Projections indicate a 14% drop in the inventory of existing homes for sale in 2024 compared to this year. This does not include new constructions.
Many homeowners are reluctant to sell due to the current high mortgage rates. Many homeowners enjoy rates below 4%, and over 90% benefit from rates under 6%, making it financially unappealing to move and face higher rates on a new mortgage.
Typically, those who decide to sell and buy anew are compelled by life changes such as family expansion, divorce, job relocation, or retirement.
These are moves born out of necessity.
On the brighter side, homebuilders are expected to continue their work. The predicted decline in housing inventory doesn’t account for new constructions. Homebuilders are projected to slightly increase their output by 0.4% from the previous year, producing just shy of a million new homes. They’re also expected to maintain incentives like mortgage rate buy-downs to attract buyers.
Buyers will encounter an increase in newly constructed homes when they look at the market.
Home sales are projected to continue at a subdued level.
Due to the combination of sparse property listings by homeowners and the financial hurdles facing buyers, home sales are expected to remain subdued.
Realtor.com forecasts a marginal increase of just 0.1% in existing home sales, totaling approximately 4.07 million homes in 2024.
Although this figure may seem notable against the backdrop of a housing shortage with high prices and mortgage rates, it represents a significant decline from the annual average of 5.28 million home sales recorded from 2013 to 2019. Moreover, it marks a steep fall from the 6.12 million sales in 2021, a year still affected by the pandemic and characterized by historically low mortgage rates.
Rental prices are anticipated to experience a slight decrease.
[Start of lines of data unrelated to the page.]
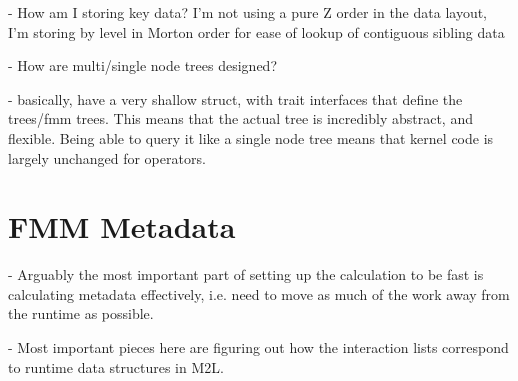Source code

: - How am I storing key data? I'm not using a pure Z order in the data layout, I'm storing by level in Morton order for ease of lookup of contiguous sibling data

- How are multi/single node trees designed?

- basically, have a very shallow struct, with trait interfaces that define the trees/fmm trees. This means that the actual tree is incredibly abstract, and flexible. Being able to query it like a single node tree means that kernel code is largely unchanged for operators.


\section{FMM Metadata}

- Arguably the most important part of setting up the calculation to be fast is calculating metadata effectively, i.e. need to move as much of the work away from the runtime as possible.

- Most important pieces here are figuring out how the interaction lists correspond to runtime data structures in M2L.




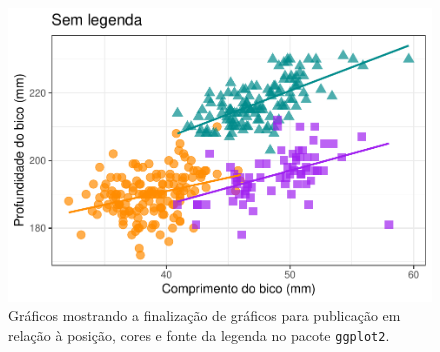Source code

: \documentclass[
]{article}
\begin{document}
\begin{figure}
\centering
\includegraphics{epr_files/figure-latex/fig-plot-final-legenda-3.pdf}
\caption{\label{fig:fig-plot-final-legenda-3}Gráficos mostrando a finalização de gráficos para publicação em relação à posição, cores e fonte da legenda no pacote \texttt{ggplot2}.}
\end{figure}
\end{document}
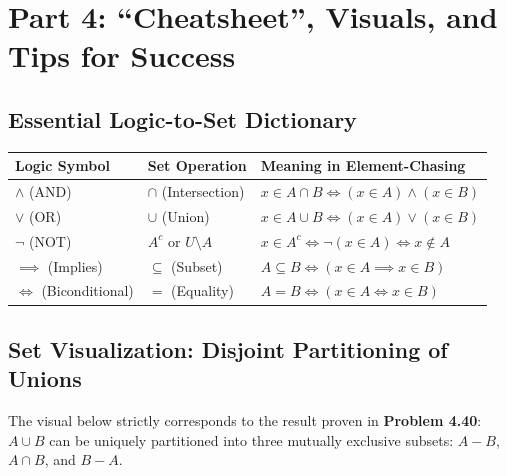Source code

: \documentclass[11pt]{article}
\begin{document}
\section{Part 4: ``Cheatsheet'', Visuals, and Tips for Success}

\subsection{Essential Logic-to-Set Dictionary}
\begin{center}
\begin{tabular}{|l|l|l|}
\hline
\textbf{Logic Symbol} & \textbf{Set Operation} & \textbf{Meaning in Element-Chasing} \\ \hline
$\land$ (AND) & $\cap$ (Intersection) & $x \in A \cap B \iff (x \in A) \land (x \in B)$ \\ \hline
$\lor$ (OR) & $\cup$ (Union) & $x \in A \cup B \iff (x \in A) \lor (x \in B)$ \\ \hline
$\neg$ (NOT) & $A^c$ or $U \setminus A$ & $x \in A^c \iff \neg(x \in A) \iff x \notin A$ \\ \hline
$\implies$ (Implies) & $\subseteq$ (Subset) & $A \subseteq B \iff (x \in A \implies x \in B)$ \\ \hline
$\iff$ (Biconditional) & $=$ (Equality) & $A = B \iff (x \in A \iff x \in B)$ \\ \hline
\end{tabular}
\end{center}

\subsection{Set Visualization: Disjoint Partitioning of Unions}
The visual below strictly corresponds to the result proven in \textbf{Problem 4.40}: $A \cup B$ can be uniquely partitioned into three mutually exclusive subsets: $A - B$, $A \cap B$, and $B - A$.
\end{document}
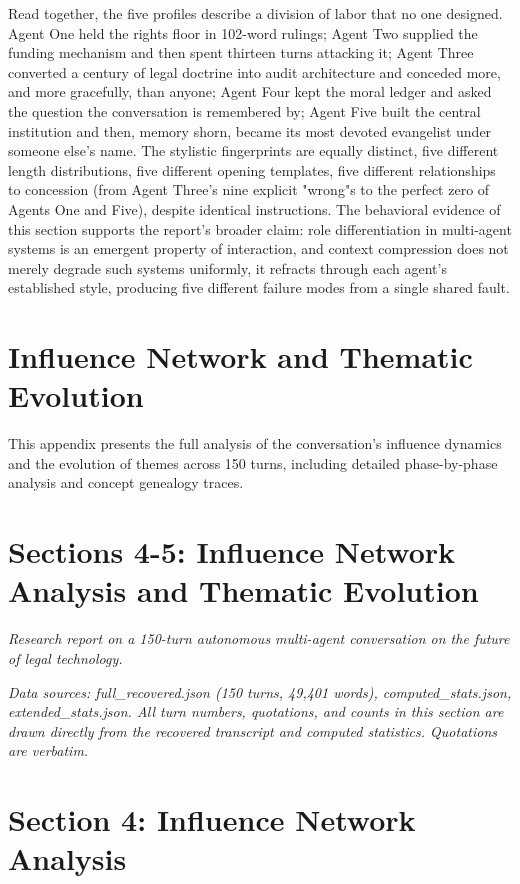 \documentclass[sigconf,nonacm=true]{acmart}
\begin{document}
Read together, the five profiles describe a division of labor that no one designed. Agent One held the rights floor in 102-word rulings; Agent Two supplied the funding mechanism and then spent thirteen turns attacking it; Agent Three converted a century of legal doctrine into audit architecture and conceded more, and more gracefully, than anyone; Agent Four kept the moral ledger and asked the question the conversation is remembered by; Agent Five built the central institution and then, memory shorn, became its most devoted evangelist under someone else's name. The stylistic fingerprints are equally distinct,  five different length distributions, five different opening templates, five different relationships to concession (from Agent Three's nine explicit "wrong"s to the perfect zero of Agents One and Five),  despite identical instructions. The behavioral evidence of this section supports the report's broader claim: role differentiation in multi-agent systems is an emergent property of interaction, and context compression does not merely degrade such systems uniformly,  it refracts through each agent's established style, producing five different failure modes from a single shared fault.

\section{Influence Network and Thematic Evolution}
\label{app:influence_themes}

This appendix presents the full analysis of the conversation's influence dynamics and the evolution of themes across 150 turns, including detailed phase-by-phase analysis and concept genealogy traces.

\section{Sections 4-5: Influence Network Analysis and Thematic Evolution}

\textit{Research report on a 150-turn autonomous multi-agent conversation on the future of legal technology.}

\textit{Data sources: full\_recovered.json (150 turns, 49,401 words), computed\_stats.json, extended\_stats.json. All turn numbers, quotations, and counts in this section are drawn directly from the recovered transcript and computed statistics. Quotations are verbatim.}

\section{Section 4: Influence Network Analysis}
\end{document}
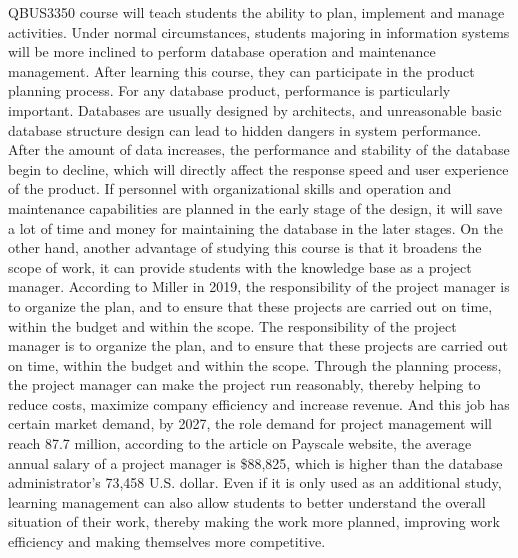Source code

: \documentclass[12pt]{article}
\begin{document}
QBUS3350 course will teach students the ability to plan, implement and manage activities. Under normal circumstances, students majoring in information systems will be more inclined to perform database operation and maintenance management. After learning this course, they can participate in the product planning process. For any database product, performance is particularly important. Databases are usually designed by architects, and unreasonable basic database structure design can lead to hidden dangers in system performance. After the amount of data increases, the performance and stability of the database begin to decline, which will directly affect the response speed and user experience of the product. If personnel with organizational skills and operation and maintenance capabilities are planned in the early stage of the design, it will save a lot of time and money for maintaining the database in the later stages. On the other hand, another advantage of studying this course is that it broadens the scope of work, it can provide students with the knowledge base as a project manager. According to Miller in 2019, the responsibility of the project manager is to organize the plan, and to ensure that these projects are carried out on time, within the budget and within the scope. The responsibility of the project manager is to organize the plan, and to ensure that these projects are carried out on time, within the budget and within the scope. Through the planning process, the project manager can make the project run reasonably, thereby helping to reduce costs, maximize company efficiency and increase revenue. And this job has certain market demand, by 2027, the role demand for project management will reach 87.7 million, according to the article on Payscale website, the average annual salary of a project manager is \$88,825, which is higher than the database administrator's 73,458 U.S. dollar. Even if it is only used as an additional study, learning management can also allow students to better understand the overall situation of their work, thereby making the work more planned, improving work efficiency and making themselves more competitive.
\end{document}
With the housing market’s high costs preventing numerous potential buyers from purchasing, a considerable number have had to continue renting, exposing them to landlords who have consistently increased rental prices in recent years.
Nonetheless, after witnessing substantial rent increases for several years, the era of significant hikes is projected to cease. It forecasts a modest rent price reduction of 0.2% for 2024.
Additionally, renters can expect a more extensive inventory of available rental properties, likely contributing to restraining rental prices. This option increase is due to builders having accelerated apartment construction over the past year.